The $6.2-billion Building Canada Fund agreement between Ottawa and Ontario listed upgrades to Highway 17 in northwestern Ontario as one of the four priority spending areas for the money, which lasts through to 2014.

Among the plans for Highway 17 -- listed in 2007 by the Canadian Automobile Association as one of the worst stretches of road in Ontario -- are engineering studies to look at how to twin all or part of the highway between Kenora and the Manitoba border.

Improvements will also be made to Highway 17 between Kenora and Thunder Bay. Since August 2006, at least eight people have died in fatal crashes on that section of highway.

Thousands of Manitobans travel the highway each summer to take advantage of the recreational opportunities in northwestern Ontario.

Manitoba senior minister Vic Toews said Ontario has gone beyond its initial pledge to just do a feasibility study on twinning the highway and is commissioning engineers to figure out how to make it happen.

"This is the first time the highways in northwestern Ontario have been mentioned as a priority (for Ontario)," Toews said.

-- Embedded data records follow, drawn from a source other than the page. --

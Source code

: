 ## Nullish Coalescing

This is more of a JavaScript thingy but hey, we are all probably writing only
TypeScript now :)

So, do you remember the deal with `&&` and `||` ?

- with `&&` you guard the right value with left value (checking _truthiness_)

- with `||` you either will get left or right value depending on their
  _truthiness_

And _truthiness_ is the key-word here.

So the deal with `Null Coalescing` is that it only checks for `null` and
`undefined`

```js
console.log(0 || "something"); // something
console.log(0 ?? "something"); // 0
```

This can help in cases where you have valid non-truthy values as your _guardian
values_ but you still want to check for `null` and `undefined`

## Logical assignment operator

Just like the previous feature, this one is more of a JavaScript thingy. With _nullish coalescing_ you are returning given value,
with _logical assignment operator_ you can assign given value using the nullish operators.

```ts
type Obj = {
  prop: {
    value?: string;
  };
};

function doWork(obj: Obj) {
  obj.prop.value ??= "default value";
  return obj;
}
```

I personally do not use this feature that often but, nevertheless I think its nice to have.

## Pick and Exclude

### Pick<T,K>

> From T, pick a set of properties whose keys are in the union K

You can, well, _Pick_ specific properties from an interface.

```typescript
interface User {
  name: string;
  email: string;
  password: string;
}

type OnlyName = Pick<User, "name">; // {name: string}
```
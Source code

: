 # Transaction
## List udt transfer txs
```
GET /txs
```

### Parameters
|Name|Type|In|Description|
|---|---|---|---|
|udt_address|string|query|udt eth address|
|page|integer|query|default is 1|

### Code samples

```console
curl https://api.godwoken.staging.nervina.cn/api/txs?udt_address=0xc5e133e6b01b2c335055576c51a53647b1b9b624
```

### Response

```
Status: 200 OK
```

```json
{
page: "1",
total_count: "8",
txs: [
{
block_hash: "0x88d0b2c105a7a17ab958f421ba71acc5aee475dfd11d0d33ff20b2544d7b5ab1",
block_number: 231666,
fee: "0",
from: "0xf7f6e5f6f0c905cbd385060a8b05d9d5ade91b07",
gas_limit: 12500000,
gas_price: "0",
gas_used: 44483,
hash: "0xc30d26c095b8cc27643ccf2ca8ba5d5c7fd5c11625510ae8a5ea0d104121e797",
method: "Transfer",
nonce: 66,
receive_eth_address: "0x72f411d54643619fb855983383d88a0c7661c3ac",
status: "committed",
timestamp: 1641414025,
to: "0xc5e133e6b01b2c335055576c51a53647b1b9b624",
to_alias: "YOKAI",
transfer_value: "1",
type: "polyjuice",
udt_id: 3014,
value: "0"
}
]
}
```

In the summer months, as many Manitobans use the highway as Ontarians.

"I'm looking around the parking lot here and more than half the licence plates are from Manitoba," Toews said.

Residents and politicians in the region have been lobbying Queen's Park to twin the 550-km stretch of highway between Kenora and Thunder Bay for years.

According to a 2006 petition led by Ontario MPP David Orazietti, there are an average of 488 accidents on Highway 17 each year, resulting in 839 injuries and 31 deaths.

The highway is part of the Trans-Canada system but is among the only parts of the nationwide highway that is not a four-lane divided road. In Manitoba, the only remaining section of the Trans-Canada that isn't four lanes wide is the 20 or so kilometres between Falcon Lake and the Ontario border.>>


http://www.winnipegfreepress.com/historic/32971209.html


Quote:
Originally Posted by 0773|=\ View Post
I'd say 17 could be a freeway standard from Ottawa all the way to North Bay, possibly even all the way to Sudbury. From there to Manitoba, I'd say make it a three-lane alternating centre-lane solution. If you put any interchanges along the three-lane section, make sure the overpass is built to accommodate a twinned highway in the future... See how much traffic comes first, and plan ahead.

The problem with a center lane is that it can become a "suicide lane" even if only one direction is supposed to be using it at any one time.